Have you ever wandered away from God and His church to the point that you felt a stranger to your own faith? People come to you and ask you about your God, your church, and your faith, and you do not have anything to say?

Those situations have the ability to bring feelings and memories that tell you how important that group of people were in your life and development and how much you miss them. You remember your Sunday School teacher, the pastors, the elders, the programs, the worship, and the music, even those bloopers that every church experiences. You just wish you could go back.
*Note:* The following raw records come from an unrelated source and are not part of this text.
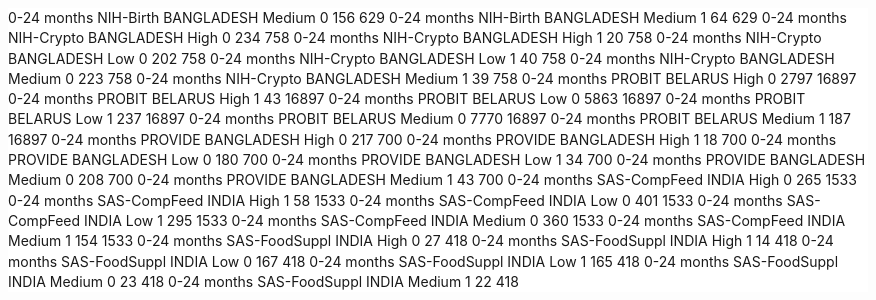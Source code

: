 0-24 months   NIH-Birth        BANGLADESH                     Medium                  0      156     629
0-24 months   NIH-Birth        BANGLADESH                     Medium                  1       64     629
0-24 months   NIH-Crypto       BANGLADESH                     High                    0      234     758
0-24 months   NIH-Crypto       BANGLADESH                     High                    1       20     758
0-24 months   NIH-Crypto       BANGLADESH                     Low                     0      202     758
0-24 months   NIH-Crypto       BANGLADESH                     Low                     1       40     758
0-24 months   NIH-Crypto       BANGLADESH                     Medium                  0      223     758
0-24 months   NIH-Crypto       BANGLADESH                     Medium                  1       39     758
0-24 months   PROBIT           BELARUS                        High                    0     2797   16897
0-24 months   PROBIT           BELARUS                        High                    1       43   16897
0-24 months   PROBIT           BELARUS                        Low                     0     5863   16897
0-24 months   PROBIT           BELARUS                        Low                     1      237   16897
0-24 months   PROBIT           BELARUS                        Medium                  0     7770   16897
0-24 months   PROBIT           BELARUS                        Medium                  1      187   16897
0-24 months   PROVIDE          BANGLADESH                     High                    0      217     700
0-24 months   PROVIDE          BANGLADESH                     High                    1       18     700
0-24 months   PROVIDE          BANGLADESH                     Low                     0      180     700
0-24 months   PROVIDE          BANGLADESH                     Low                     1       34     700
0-24 months   PROVIDE          BANGLADESH                     Medium                  0      208     700
0-24 months   PROVIDE          BANGLADESH                     Medium                  1       43     700
0-24 months   SAS-CompFeed     INDIA                          High                    0      265    1533
0-24 months   SAS-CompFeed     INDIA                          High                    1       58    1533
0-24 months   SAS-CompFeed     INDIA                          Low                     0      401    1533
0-24 months   SAS-CompFeed     INDIA                          Low                     1      295    1533
0-24 months   SAS-CompFeed     INDIA                          Medium                  0      360    1533
0-24 months   SAS-CompFeed     INDIA                          Medium                  1      154    1533
0-24 months   SAS-FoodSuppl    INDIA                          High                    0       27     418
0-24 months   SAS-FoodSuppl    INDIA                          High                    1       14     418
0-24 months   SAS-FoodSuppl    INDIA                          Low                     0      167     418
0-24 months   SAS-FoodSuppl    INDIA                          Low                     1      165     418
0-24 months   SAS-FoodSuppl    INDIA                          Medium                  0       23     418
0-24 months   SAS-FoodSuppl    INDIA                          Medium                  1       22     418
In Psalm 42, we find an interesting plea from the psalmist. He is asking God to let him go back. He finds himself in a strange and foreign land and he can’t take it anymore. Sometimes we leave by our own volition, we do not like the church; we need to move for other reasons, such as school, work, etc. But sometimes we leave as a result of the will of other men. This is the case of the Psalmist. He is in the Babylon in exile. He was taken captive.

His cry is: “Psa. 42:1-2 As the deer pants for streams of water, so my soul pants for you, O God. My soul thirsts for God, for the living God. When can I go and meet with God?” He wants to go back to God. He says, “my soul pants for you, O God.” He wants to have a good and healthy relationship with God. He had that in the past, and he wants to have it again. Sometimes God allows us to experience some desert in our spiritual journey, so we can remember that He is the Fountain of the Living Water.

But it is not only God. He misses the church, the celebrations: “Psa. 42:4 These things I remember as I pour out my soul: how I used to go with the multitude, leading the procession to the house of God, with shouts of joy and thanksgiving among the festive throng.” How many times you were transported to a forgotten time just because you heard a hymn or you read a Bible verse?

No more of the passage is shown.